## RECORDS SUPPLIED

————

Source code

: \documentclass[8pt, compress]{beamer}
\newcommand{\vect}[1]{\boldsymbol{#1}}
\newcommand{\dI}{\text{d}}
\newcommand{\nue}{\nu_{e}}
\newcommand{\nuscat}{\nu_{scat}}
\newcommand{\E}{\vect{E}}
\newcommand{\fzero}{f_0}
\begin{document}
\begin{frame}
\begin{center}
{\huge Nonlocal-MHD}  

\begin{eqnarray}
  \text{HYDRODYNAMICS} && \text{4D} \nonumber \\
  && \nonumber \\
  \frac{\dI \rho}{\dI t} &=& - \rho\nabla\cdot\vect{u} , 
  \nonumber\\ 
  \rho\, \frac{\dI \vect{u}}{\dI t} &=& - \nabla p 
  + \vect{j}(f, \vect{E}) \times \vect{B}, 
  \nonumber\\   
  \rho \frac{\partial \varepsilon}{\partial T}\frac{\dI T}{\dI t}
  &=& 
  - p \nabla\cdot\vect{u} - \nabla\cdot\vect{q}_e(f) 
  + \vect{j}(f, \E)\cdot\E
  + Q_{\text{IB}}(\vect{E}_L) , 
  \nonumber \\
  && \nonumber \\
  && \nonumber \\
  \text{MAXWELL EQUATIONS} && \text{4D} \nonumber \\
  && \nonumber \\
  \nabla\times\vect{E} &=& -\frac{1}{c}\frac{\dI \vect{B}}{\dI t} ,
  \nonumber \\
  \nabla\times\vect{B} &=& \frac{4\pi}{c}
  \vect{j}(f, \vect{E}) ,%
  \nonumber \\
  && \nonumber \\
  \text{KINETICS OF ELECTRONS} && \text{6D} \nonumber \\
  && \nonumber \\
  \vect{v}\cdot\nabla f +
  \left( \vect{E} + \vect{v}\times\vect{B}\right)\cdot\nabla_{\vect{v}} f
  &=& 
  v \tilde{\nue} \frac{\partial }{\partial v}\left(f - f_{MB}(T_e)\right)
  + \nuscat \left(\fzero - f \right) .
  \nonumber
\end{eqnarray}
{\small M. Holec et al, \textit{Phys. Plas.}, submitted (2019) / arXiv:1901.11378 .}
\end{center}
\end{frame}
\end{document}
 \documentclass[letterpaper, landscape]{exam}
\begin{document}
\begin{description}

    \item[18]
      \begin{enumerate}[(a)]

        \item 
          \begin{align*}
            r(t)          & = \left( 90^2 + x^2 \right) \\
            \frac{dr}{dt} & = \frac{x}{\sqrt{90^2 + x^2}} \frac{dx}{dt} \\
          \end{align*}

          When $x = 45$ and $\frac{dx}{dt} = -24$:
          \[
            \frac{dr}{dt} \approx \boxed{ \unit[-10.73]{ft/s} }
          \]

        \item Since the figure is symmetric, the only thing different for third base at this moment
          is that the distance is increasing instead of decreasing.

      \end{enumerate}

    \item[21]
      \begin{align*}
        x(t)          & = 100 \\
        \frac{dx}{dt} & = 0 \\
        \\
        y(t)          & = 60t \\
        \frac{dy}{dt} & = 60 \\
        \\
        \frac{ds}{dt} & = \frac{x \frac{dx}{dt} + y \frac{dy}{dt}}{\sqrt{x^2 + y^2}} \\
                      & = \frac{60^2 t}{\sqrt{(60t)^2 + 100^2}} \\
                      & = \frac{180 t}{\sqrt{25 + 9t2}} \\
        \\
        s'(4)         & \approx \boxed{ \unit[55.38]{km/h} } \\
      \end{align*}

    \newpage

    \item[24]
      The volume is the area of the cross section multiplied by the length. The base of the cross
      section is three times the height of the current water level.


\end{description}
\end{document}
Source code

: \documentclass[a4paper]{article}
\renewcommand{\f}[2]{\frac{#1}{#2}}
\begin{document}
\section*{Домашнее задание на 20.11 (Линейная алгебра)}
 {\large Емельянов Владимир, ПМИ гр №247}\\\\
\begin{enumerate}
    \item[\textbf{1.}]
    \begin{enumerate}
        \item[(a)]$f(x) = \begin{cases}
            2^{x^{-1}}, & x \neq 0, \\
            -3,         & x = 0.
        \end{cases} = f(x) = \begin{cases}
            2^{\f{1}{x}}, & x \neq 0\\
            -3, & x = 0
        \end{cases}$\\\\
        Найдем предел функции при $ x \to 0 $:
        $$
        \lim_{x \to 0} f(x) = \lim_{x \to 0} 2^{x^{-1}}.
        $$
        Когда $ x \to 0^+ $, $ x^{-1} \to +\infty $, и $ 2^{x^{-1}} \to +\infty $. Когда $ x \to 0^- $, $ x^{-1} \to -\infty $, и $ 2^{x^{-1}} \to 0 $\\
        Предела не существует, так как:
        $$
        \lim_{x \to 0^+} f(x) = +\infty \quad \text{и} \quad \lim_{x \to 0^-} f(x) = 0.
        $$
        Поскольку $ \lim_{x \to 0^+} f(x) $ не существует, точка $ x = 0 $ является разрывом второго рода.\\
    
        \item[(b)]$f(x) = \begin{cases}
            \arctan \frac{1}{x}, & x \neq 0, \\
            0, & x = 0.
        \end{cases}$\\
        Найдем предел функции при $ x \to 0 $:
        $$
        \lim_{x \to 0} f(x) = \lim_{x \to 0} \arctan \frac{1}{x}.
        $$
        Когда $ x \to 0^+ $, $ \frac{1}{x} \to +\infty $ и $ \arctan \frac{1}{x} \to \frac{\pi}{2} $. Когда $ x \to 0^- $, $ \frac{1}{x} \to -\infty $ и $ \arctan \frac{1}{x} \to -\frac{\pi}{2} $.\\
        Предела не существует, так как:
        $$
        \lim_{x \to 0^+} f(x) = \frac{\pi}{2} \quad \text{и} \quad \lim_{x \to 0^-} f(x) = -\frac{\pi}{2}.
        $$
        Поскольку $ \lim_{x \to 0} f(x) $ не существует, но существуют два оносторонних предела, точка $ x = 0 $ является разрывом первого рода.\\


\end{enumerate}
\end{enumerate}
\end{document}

————

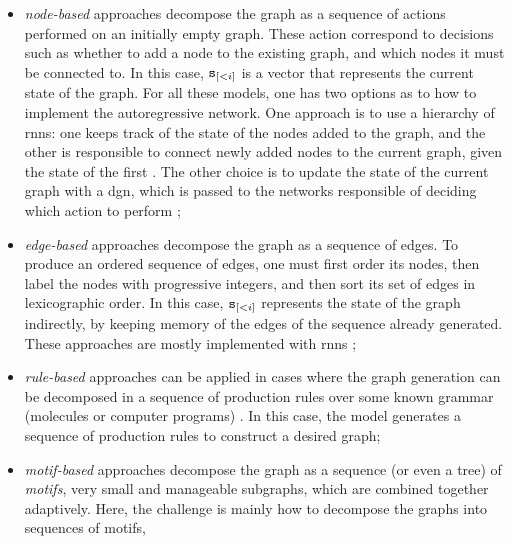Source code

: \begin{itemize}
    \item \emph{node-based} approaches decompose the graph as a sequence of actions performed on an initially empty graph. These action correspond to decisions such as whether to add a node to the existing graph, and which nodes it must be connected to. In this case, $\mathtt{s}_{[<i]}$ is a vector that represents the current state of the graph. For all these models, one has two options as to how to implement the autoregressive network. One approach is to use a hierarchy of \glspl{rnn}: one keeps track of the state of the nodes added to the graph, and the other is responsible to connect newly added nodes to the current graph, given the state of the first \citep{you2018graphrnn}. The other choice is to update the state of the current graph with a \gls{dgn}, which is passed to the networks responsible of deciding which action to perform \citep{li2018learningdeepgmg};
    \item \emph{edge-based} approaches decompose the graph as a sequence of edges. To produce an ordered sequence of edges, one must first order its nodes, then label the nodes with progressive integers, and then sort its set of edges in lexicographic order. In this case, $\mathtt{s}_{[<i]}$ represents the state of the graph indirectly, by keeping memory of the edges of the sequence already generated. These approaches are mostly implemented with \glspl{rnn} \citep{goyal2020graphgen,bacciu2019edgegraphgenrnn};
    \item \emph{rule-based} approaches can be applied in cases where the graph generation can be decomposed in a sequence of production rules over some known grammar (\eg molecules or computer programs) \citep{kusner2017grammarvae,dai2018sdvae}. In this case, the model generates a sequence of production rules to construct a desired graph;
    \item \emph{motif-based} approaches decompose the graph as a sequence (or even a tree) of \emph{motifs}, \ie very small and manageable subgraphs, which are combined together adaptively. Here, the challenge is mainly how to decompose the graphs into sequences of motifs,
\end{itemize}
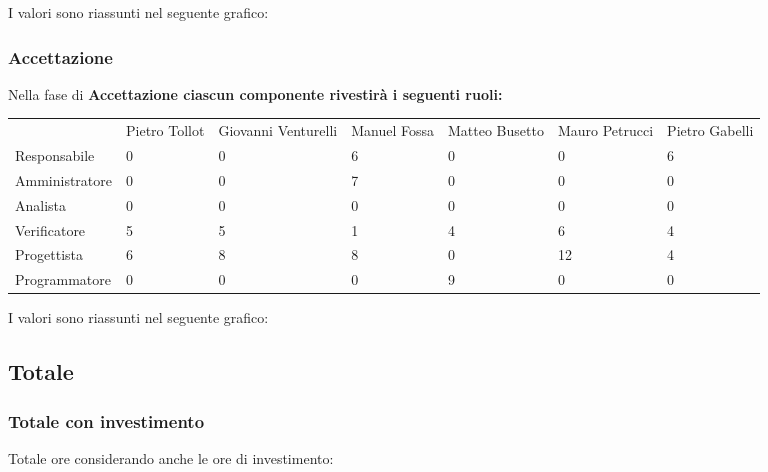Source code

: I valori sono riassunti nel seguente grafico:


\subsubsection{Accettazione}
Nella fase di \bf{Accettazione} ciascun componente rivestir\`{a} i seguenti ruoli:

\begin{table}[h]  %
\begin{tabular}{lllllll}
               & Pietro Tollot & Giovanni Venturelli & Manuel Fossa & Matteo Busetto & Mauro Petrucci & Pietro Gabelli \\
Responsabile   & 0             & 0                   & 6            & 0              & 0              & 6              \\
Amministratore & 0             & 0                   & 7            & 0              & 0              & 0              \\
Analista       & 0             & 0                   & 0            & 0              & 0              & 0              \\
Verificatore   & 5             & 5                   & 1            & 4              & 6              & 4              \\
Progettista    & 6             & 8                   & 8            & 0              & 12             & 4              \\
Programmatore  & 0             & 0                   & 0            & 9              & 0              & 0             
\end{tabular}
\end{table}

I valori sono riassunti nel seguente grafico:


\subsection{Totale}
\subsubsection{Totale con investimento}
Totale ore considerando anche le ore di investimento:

————

## ABOUT THIS TASK
Could you return every line from the entries above in which the string "enumerate" occurs?

## ANSWER TO THIS TASK
      \begin{enumerate}[(a)]
      \end{enumerate}
\begin{enumerate}
    \begin{enumerate}
\end{enumerate}
\end{enumerate}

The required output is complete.